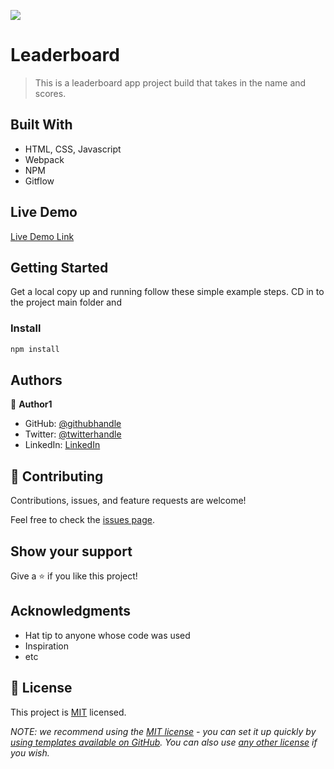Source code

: ![](https://img.shields.io/badge/Microverse-blueviolet)

# Leaderboard

> This is a leaderboard app project build that takes in the name and scores.

## Built With

- HTML, CSS, Javascript
- Webpack
- NPM
- Gitflow

## Live Demo

[Live Demo Link]()

## Getting Started

Get a local copy up and running follow these simple example steps.
CD in to the project main folder and

### Install

```js
npm install
```

## Authors

👤 **Author1**

- GitHub: [@githubhandle](https://github.com/Alabi12)
- Twitter: [@twitterhandle](https://twitter.com/wolo_alabi)
- LinkedIn: [LinkedIn](https://linkedin.com/in/robert-alabi)

## 🤝 Contributing

Contributions, issues, and feature requests are welcome!

Feel free to check the [issues page](../../issues/).

## Show your support

Give a ⭐️ if you like this project!

## Acknowledgments

- Hat tip to anyone whose code was used
- Inspiration
- etc

## 📝 License

This project is [MIT](./LICENSE) licensed.

_NOTE: we recommend using the [MIT license](https://choosealicense.com/licenses/mit/) - you can set it up quickly by [using templates available on GitHub](https://docs.github.com/en/communities/setting-up-your-project-for-healthy-contributions/adding-a-license-to-a-repository). You can also use [any other license](https://choosealicense.com/licenses/) if you wish._
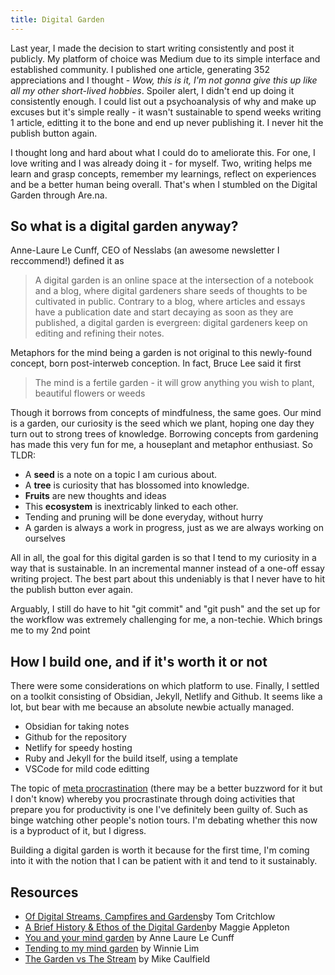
 ```yaml
---
title: Digital Garden
---
```


Last year, I made the decision to start writing consistently and post it publicly. My platform of choice was Medium due to its simple interface and established community. I published one article, generating 352 appreciations and I thought - *Wow, this is it, I'm not gonna give this up like all my other short-lived hobbies*. Spoiler alert, I didn't end up doing it consistently enough. I could list out a psychoanalysis of why and make up excuses but it's simple really - it wasn't sustainable to spend weeks writing 1 article, editting it to the bone and end up never publishing it. I never hit the publish button again. 

I thought long and hard about what I could do to ameliorate this. For one, I love writing and I was already doing it - for myself. Two, writing helps me learn and grasp concepts, remember my learnings, reflect on experiences and be a better human being overall. That's when I stumbled on the Digital Garden through Are.na.

## So what is a digital garden anyway? 

Anne-Laure Le Cunff, CEO of Nesslabs (an awesome newsletter I reccommend!) defined it as

>A digital garden is an online space at the intersection of a notebook and a blog, where digital gardeners share seeds of thoughts to be cultivated in public. Contrary to a blog, where articles and essays have a publication date and start decaying as soon as they are published, a digital garden is evergreen: digital gardeners keep on editing and refining their notes.

Metaphors for the mind being a garden is not original to this newly-found concept, born post-interweb conception. In fact, Bruce Lee said it first 

>The mind is a fertile garden - it will grow anything you wish to plant, beautiful flowers or weeds

Though it borrows from concepts of mindfulness, the same goes. Our mind is a garden, our curiosity is the seed which we plant, hoping one day they turn out to strong trees of knowledge. Borrowing concepts from gardening has made this very fun for me, a houseplant and metaphor enthusiast. So TLDR: 

- A **seed** is a note on a topic I am curious about. 
- A **tree** is curiosity that has blossomed into knowledge. 
- **Fruits** are new thoughts and ideas
- This **ecosystem** is inextricably linked to each other. 
- Tending and pruning will be done everyday, without hurry
- A garden is always a work in progress, just as we are always working on ourselves

All in all, the goal for this digital garden is so that I tend to my curiosity in a way that is sustainable. In an incremental manner instead of a one-off essay writing project. The best part about this undeniably is that I never have to hit the publish button ever again. 

Arguably, I still do have to hit "git commit" and "git push" and the set up for the workflow was extremely challenging for me, a non-techie. Which brings me to my 2nd point 

## How I build one, and if it's worth it or not

There were some considerations on which platform to use. Finally, I settled on a toolkit consisting of Obsidian, Jekyll, Netlify and Github. It seems like a lot, but bear with me because an absolute newbie actually managed. 

- Obsidian for taking notes 
- Github for the repository 
- Netlify for speedy hosting 
- Ruby and Jekyll for the build itself, using a template
- VSCode for mild code editting 

The topic of [meta procrastination](https://betterhumans.pub/are-you-guilty-of-meta-procrastination-982e3648eb7e) (there may be a better buzzword for it but I don't know) whereby you procrastinate through doing activities that prepare you for productivity is one I've definitely been guilty of. Such as binge watching other people's notion tours. I'm debating whether this now is a byproduct of it, but I digress.

Building a digital garden is worth it because for the first time, I'm coming into it with the notion that I can be patient with it and tend to it sustainably. 


## Resources 

- [Of Digital Streams, Campfires and Gardens](https://tomcritchlow.com/2018/10/10/of-gardens-and-wikis/)by Tom Critchlow 
- [A Brief History & Ethos of the Digital Garden](https://maggieappleton.com/garden-history)by Maggie Appleton
- [You and your mind garden](https://nesslabs.com/mind-garden) by Anne Laure Le Cunff
- [Tending to my mind garden](https://winnielim.org/essays/tending-to-my-garden/) by Winnie Lim
- [The Garden vs The Stream](https://hapgood.us/2015/10/17/the-garden-and-the-stream-a-technopastoral/) by Mike Caulfield


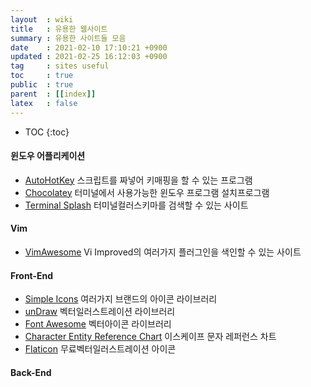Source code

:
 ```yaml
---
layout  : wiki
title   : 유용한 웹사이트 
summary : 유용한 사이트들 모음
date    : 2021-02-10 17:10:21 +0900
updated : 2021-02-25 16:12:03 +0900
tag     : sites useful
toc     : true
public  : true
parent  : [[index]]
latex   : false
---
```

* TOC
{:toc}

#### 윈도우 어플리케이션
* [AutoHotKey](https://www.autohotkey.com/) 스크립트를 짜넣어 키매핑을 할 수 있는 프로그램
* [Chocolatey](https://chocolatey.org/) 터미널에서 사용가능한 윈도우 프로그램 설치프로그램
* [Terminal Splash](https://terminalsplash.com/) 터미널컬러스키마를 검색할 수 있는 사이트

#### Vim
* [VimAwesome](https://vimawesome.com/) Vi Improved의 여러가지 플러그인을 색인할 수 있는 사이트

#### Front-End
* [Simple Icons](https://simpleicons.org/) 여러가지 브랜드의 아이콘 라이브러리
* [unDraw](https://undraw.co/illustrations) 벡터일러스트레이션 라이브러리
* [Font Awesome](https://fontawesome.com/icons?d=gallery) 벡터아이콘 라이브러리
* [Character Entity Reference Chart](https://dev.w3.org/html5/html-author/charref) 이스케이프 문자 레퍼런스 차트
* [Flaticon](https://www.flaticon.com/) 무료벡터일러스트레이션 아이콘



#### Back-End

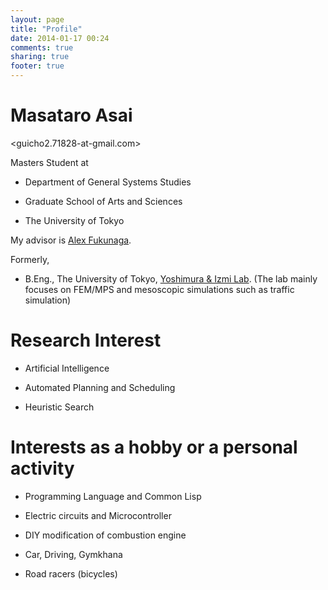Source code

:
```yaml
---
layout: page
title: "Profile"
date: 2014-01-17 00:24
comments: true
sharing: true
footer: true
---
```


# Masataro Asai

<guicho2.71828-at-gmail.com>

Masters Student at

-   Department of General Systems Studies

-   Graduate School of Arts and Sciences

-   The University of Tokyo

My advisor is [Alex Fukunaga](http://metahack.org/).

Formerly,

-   B.Eng., The University of Tokyo, [Yoshimura & Izmi Lab](http://save.sys.t.u-tokyo.ac.jp/index_e.html).
    (The lab mainly focuses on FEM/MPS and mesoscopic simulations
    such as traffic simulation)

# Research Interest

-   Artificial Intelligence

-   Automated Planning and Scheduling

-   Heuristic Search

# Interests as a hobby or a personal activity

-   Programming Language and Common Lisp

-   Electric circuits and Microcontroller

-   DIY modification of combustion engine

-   Car, Driving, Gymkhana

-   Road racers (bicycles)
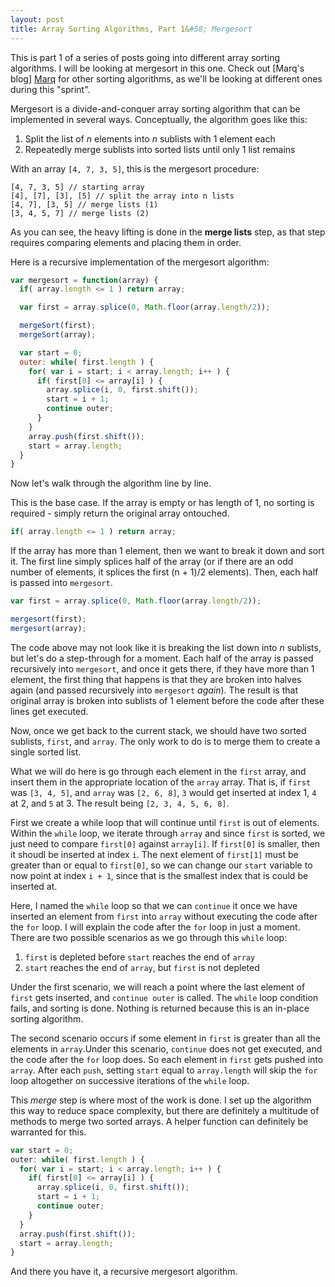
 ```yaml
---
layout: post
title: Array Sorting Algorithms, Part 1&#58; Mergesort
---
```

<!-- links -->

[Marq]: http://marqshort.github.io/

<!-- post -->

This is part 1 of a series of posts going into different array sorting algorithms. I will be looking at mergesort in this one. Check out [Marq's blog] [Marq] for other sorting algorithms, as we'll be looking at different ones during this "sprint".

Mergesort is a divide-and-conquer array sorting algorithm that can be implemented in several ways. Conceptually, the algorithm goes like this:

1. Split the list of _n_ elements into _n_ sublists with 1 element each
2. Repeatedly merge sublists into sorted lists until only 1 list remains

<!--excerpt-->

With an array `[4, 7, 3, 5]`, this is the mergesort procedure:

```
[4, 7, 3, 5] // starting array
[4], [7], [3], [5] // split the array into n lists
[4, 7], [3, 5] // merge lists (1)
[3, 4, 5, 7] // merge lists (2)
```

As you can see, the heavy lifting is done in the **merge lists** step, as that step requires comparing elements and placing them in order.

Here is a recursive implementation of the mergesort algorithm:

```javascript
var mergesort = function(array) {
  if( array.length <= 1 ) return array;

  var first = array.splice(0, Math.floor(array.length/2));

  mergeSort(first);
  mergeSort(array);

  var start = 0;
  outer: while( first.length ) {
    for( var i = start; i < array.length; i++ ) {
      if( first[0] <= array[i] ) {
        array.splice(i, 0, first.shift());
        start = i + 1;
        continue outer;
      }
    }
    array.push(first.shift());
    start = array.length;
  }
}
```

Now let's walk through the algorithm line by line.

This is the base case. If the array is empty or has length of 1, no sorting is required - simply return the original array ontouched.

```javascript
if( array.length <= 1 ) return array;
```

If the array has more than 1 element, then we want to break it down and sort it. The first line simply splices half of the array (or if there are an odd number of elements, it splices the first (n + 1)/2 elements). Then, each half is passed into `mergesort`.

```javascript
var first = array.splice(0, Math.floor(array.length/2));

mergesort(first);
mergesort(array);
```

The code above may not look like it is breaking the list down into _n_ sublists, but let's do a step-through for a moment. Each half of the array is passed recursively into `mergesort`, and once it gets there, if they have more than 1 element, the first thing that happens is that they are broken into halves again (and passed recursively into `mergesort` _again_). The result is that original array is broken into sublists of 1 element before the code after these lines get executed.

Now, once we get back to the current stack, we should have two sorted sublists, `first`, and `array`. The only work to do is to merge them to create a single sorted list.

What we will do here is go through each element in the `first` array, and insert them in the appropriate location of the `array` array. That is, if `first` was `[3, 4, 5]`, and `array` was `[2, 6, 8]`, `3` would get inserted at index 1, `4` at 2, and `5` at 3. The result being `[2, 3, 4, 5, 6, 8]`.

First we create a while loop that will continue until `first` is out of elements. Within the `while` loop, we iterate through `array` and since `first` is sorted, we just need to compare `first[0]` against `array[i]`. If `first[0]` is smaller, then it shoudl be inserted at index `i`. The next element of `first[1]` must be greater than or equal to `first[0]`, so we can change our `start` variable to now point at index `i + 1`, since that is the smallest index that is could be inserted at.

Here, I named the `while` loop so that we can `continue` it once we have inserted an element from `first` into `array` without executing the code after the `for` loop. I will explain the code after the `for` loop in just a moment. There are two possible scenarios as we go through this `while` loop:

1. `first` is depleted before `start` reaches the end of `array`
2. `start` reaches the end of `array`, but `first` is not depleted

Under the first scenario, we will reach a point where the last element of `first` gets inserted, and `continue outer` is called. The `while` loop condition fails, and sorting is done. Nothing is returned because this is an in-place sorting algorithm.

The second scenario occurs if some element in `first` is greater than all the elements in `array`.Under this scenario, `continue` does not get executed, and the code after the `for` loop does. So each element in `first` gets pushed into `array`. After each `push`, setting `start` equal to `array.length` will skip the `for` loop altogether on successive iterations of the `while` loop.

This _merge_ step is where most of the work is done. I set up the algorithm this way to reduce space complexity, but there are definitely a multitude of methods to merge two sorted arrays. A helper function can definitely be warranted for this.

```javascript
var start = 0;
outer: while( first.length ) {
  for( var i = start; i < array.length; i++ ) {
    if( first[0] <= array[i] ) {
      array.splice(i, 0, first.shift());
      start = i + 1;
      continue outer;
    }
  }
  array.push(first.shift());
  start = array.length;
}
```

And there you have it, a recursive mergesort algorithm.

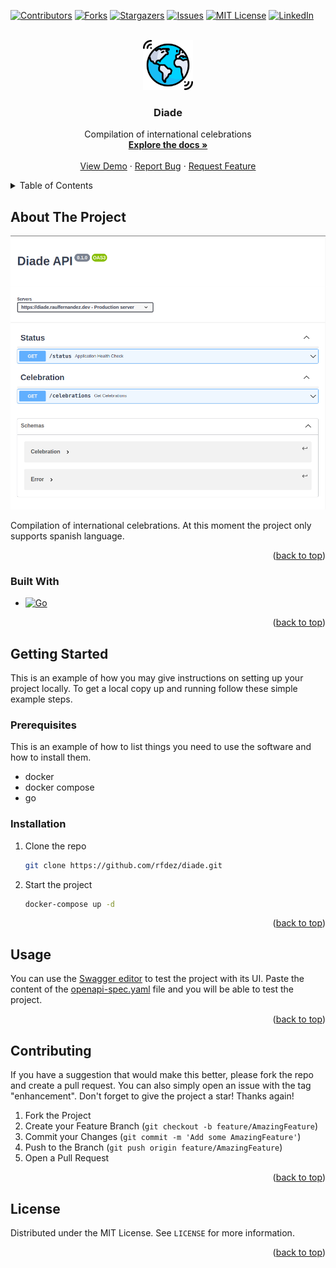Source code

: <a name="readme-top"></a>

[![Contributors][contributors-shield]][contributors-url]
[![Forks][forks-shield]][forks-url]
[![Stargazers][stars-shield]][stars-url]
[![Issues][issues-shield]][issues-url]
[![MIT License][license-shield]][license-url]
[![LinkedIn][linkedin-shield]][linkedin-url]

<br />
<div align="center">
  <a href="https://github.com/rfdez/diade">
    <img src="images/logo.svg" alt="Logo" width="80" height="80">
  </a>

<h3 align="center">Diade</h3>

  <p align="center">
    Compilation of international celebrations
    <br />
    <a href="https://github.com/rfdez/diade"><strong>Explore the docs »</strong></a>
    <br />
    <br />
    <a href="https://github.com/rfdez/diade">View Demo</a>
    ·
    <a href="https://github.com/rfdez/diade/issues">Report Bug</a>
    ·
    <a href="https://github.com/rfdez/diade/issues">Request Feature</a>
  </p>
</div>

<details>
  <summary>Table of Contents</summary>
  <ol>
    <li>
      <a href="#about-the-project">About The Project</a>
      <ul>
        <li><a href="#built-with">Built With</a></li>
      </ul>
    </li>
    <li>
      <a href="#getting-started">Getting Started</a>
      <ul>
        <li><a href="#prerequisites">Prerequisites</a></li>
        <li><a href="#installation">Installation</a></li>
      </ul>
    </li>
    <li><a href="#usage">Usage</a></li>
    <li><a href="#contributing">Contributing</a></li>
    <li><a href="#license">License</a></li>
  </ol>
</details>

## About The Project

[![Diade Screen Shot][product-screenshot]](https://diade.raulfernandez.dev)

Compilation of international celebrations. At this moment the project only supports spanish language.

<p align="right">(<a href="#readme-top">back to top</a>)</p>

### Built With

* [![Go][Go.dev]][Go-url]

<p align="right">(<a href="#readme-top">back to top</a>)</p>

## Getting Started

This is an example of how you may give instructions on setting up your project locally.
To get a local copy up and running follow these simple example steps.

### Prerequisites

This is an example of how to list things you need to use the software and how to install them.
* docker
* docker compose
* go

### Installation

1. Clone the repo
   ```sh
   git clone https://github.com/rfdez/diade.git
   ```
2. Start the project
   ```sh
   docker-compose up -d
   ```

<p align="right">(<a href="#readme-top">back to top</a>)</p>

## Usage

You can use the [Swagger editor](https://editor.swagger.io/) to test the project with its UI. Paste the content of the [openapi-spec.yaml](api/openapi-spec.yaml) file and you will be able to test the project.

<p align="right">(<a href="#readme-top">back to top</a>)</p>

## Contributing

If you have a suggestion that would make this better, please fork the repo and create a pull request. You can also simply open an issue with the tag "enhancement".
Don't forget to give the project a star! Thanks again!

1. Fork the Project
2. Create your Feature Branch (`git checkout -b feature/AmazingFeature`)
3. Commit your Changes (`git commit -m 'Add some AmazingFeature'`)
4. Push to the Branch (`git push origin feature/AmazingFeature`)
5. Open a Pull Request

<p align="right">(<a href="#readme-top">back to top</a>)</p>

## License

Distributed under the MIT License. See `LICENSE` for more information.

<p align="right">(<a href="#readme-top">back to top</a>)</p>

[contributors-shield]: https://img.shields.io/github/contributors/rfdez/diade.svg?style=for-the-badge
[contributors-url]: https://github.com/rfdez/diade/graphs/contributors
[forks-shield]: https://img.shields.io/github/forks/rfdez/diade.svg?style=for-the-badge
[forks-url]: https://github.com/rfdez/diade/network/members
[stars-shield]: https://img.shields.io/github/stars/rfdez/diade.svg?style=for-the-badge
[stars-url]: https://github.com/rfdez/diade/stargazers
[issues-shield]: https://img.shields.io/github/issues/rfdez/diade.svg?style=for-the-badge
[issues-url]: https://github.com/rfdez/diade/issues
[license-shield]: https://img.shields.io/github/license/rfdez/diade.svg?style=for-the-badge
[license-url]: https://github.com/rfdez/diade/blob/main/LICENSE
[linkedin-shield]: https://img.shields.io/badge/-LinkedIn-black.svg?style=for-the-badge&logo=linkedin&colorB=555
[linkedin-url]: https://linkedin.com/in/raul-fernandez-fernandez
[product-screenshot]: images/screenshot.png
[Go.dev]: https://img.shields.io/badge/go-000000?style=for-the-badge&logo=go&logoColor=white
[Go-url]: https://go.dev/
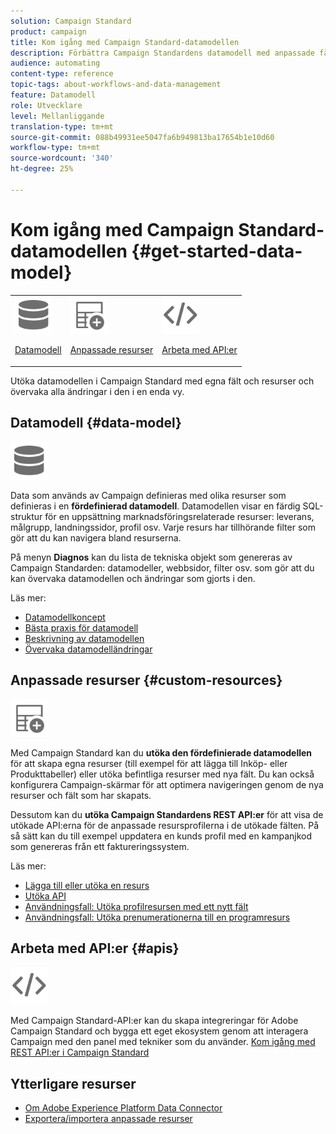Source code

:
 ```yaml
---
solution: Campaign Standard
product: campaign
title: Kom igång med Campaign Standard-datamodellen
description: Förbättra Campaign Standardens datamodell med anpassade fält och resurser och utöka REST API:er för att visa utökade fält.
audience: automating
content-type: reference
topic-tags: about-workflows-and-data-management
feature: Datamodell
role: Utvecklare
level: Mellanliggande
translation-type: tm+mt
source-git-commit: 088b49931ee5047fa6b949813ba17654b1e10d60
workflow-type: tm+mt
source-wordcount: '340'
ht-degree: 25%

---
```



# Kom igång med Campaign Standard-datamodellen {#get-started-data-model}

<table>
<tr>
<td><img src="assets/do-not-localize/icon_datamodel.svg" width="60px"><p><a href="#data-model">Datamodell</a></p></td>
<td><img src="assets/do-not-localize/icon_custom.svg" width="60px"><p><a href="#custom-resources">Anpassade resurser</a></p></td><td><img src="assets/do-not-localize/icon_api.svg" width="60px"><p><a href="#custom-resources">Arbeta med API:er</a></p></td></tr>
</table>

Utöka datamodellen i Campaign Standard med egna fält och resurser och övervaka alla ändringar i den i en enda vy.

## Datamodell {#data-model}

<img src="assets/do-not-localize/icon_datamodel.svg" width="60px">

Data som används av Campaign definieras med olika resurser som definieras i en **fördefinierad datamodell**. Datamodellen visar en färdig SQL-struktur för en uppsättning marknadsföringsrelaterade resurser: leverans, målgrupp, landningssidor, profil osv. Varje resurs har tillhörande filter som gör att du kan navigera bland resurserna.

På menyn **Diagnos** kan du lista de tekniska objekt som genereras av Campaign Standarden: datamodeller, webbsidor, filter osv. som gör att du kan övervaka datamodellen och ändringar som gjorts i den.

Läs mer:

* [Datamodellkoncept](../../developing/using/data-model-concepts.md)
* [Bästa praxis för datamodell](../../developing/using/data-model-best-practices.md)
* [Beskrivning av datamodellen](../../developing/using/datamodel-introduction.md)
* [Övervaka datamodelländringar](../../developing/using/monitoring-data-model-changes.md)

## Anpassade resurser {#custom-resources}

<img src="assets/do-not-localize/icon_custom.svg" width="60px">

Med Campaign Standard kan du **utöka den fördefinierade datamodellen** för att skapa egna resurser (till exempel för att lägga till Inköp- eller Produkttabeller) eller utöka befintliga resurser med nya fält. Du kan också konfigurera Campaign-skärmar för att optimera navigeringen genom de nya resurser och fält som har skapats.

Dessutom kan du **utöka Campaign Standardens REST API:er** för att visa de utökade API:erna för de anpassade resursprofilerna i de utökade fälten. På så sätt kan du till exempel uppdatera en kunds profil med en kampanjkod som genereras från ett faktureringssystem.

Läs mer:

* [Lägga till eller utöka en resurs](../../developing/using/key-steps-to-add-a-resource.md)
* [Utöka API](../../developing/using/about-extending-the-api.md)
* [Användningsfall: Utöka profilresursen med ett nytt fält](../../developing/using/extending-the-profile-resource-with-a-new-field.md)
* [Användningsfall: Utöka prenumerationerna till en programresurs](../../developing/using/extending-the-subscriptions-to-an-application-resource.md)

## Arbeta med API:er {#apis}

<img src="assets/do-not-localize/icon_api.svg" width="60px">

Med Campaign Standard-API:er kan du skapa integreringar för Adobe Campaign Standard och bygga ett eget ekosystem genom att interagera Campaign med den panel med tekniker som du använder. [Kom igång med REST API:er i Campaign Standard](../../api/using/get-started-apis.md)

## Ytterligare resurser

* [Om Adobe Experience Platform Data Connector](../../integrating/using/aep-about-data-connector.md)
* [Exportera/importera anpassade resurser](https://helpx.adobe.com/campaign/kb/acs-get-started-with-cusres.html)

************

Work task ->
Using the records above, find the number of lines that contain the string "steps", and give that number without further comment.

Response below ->
3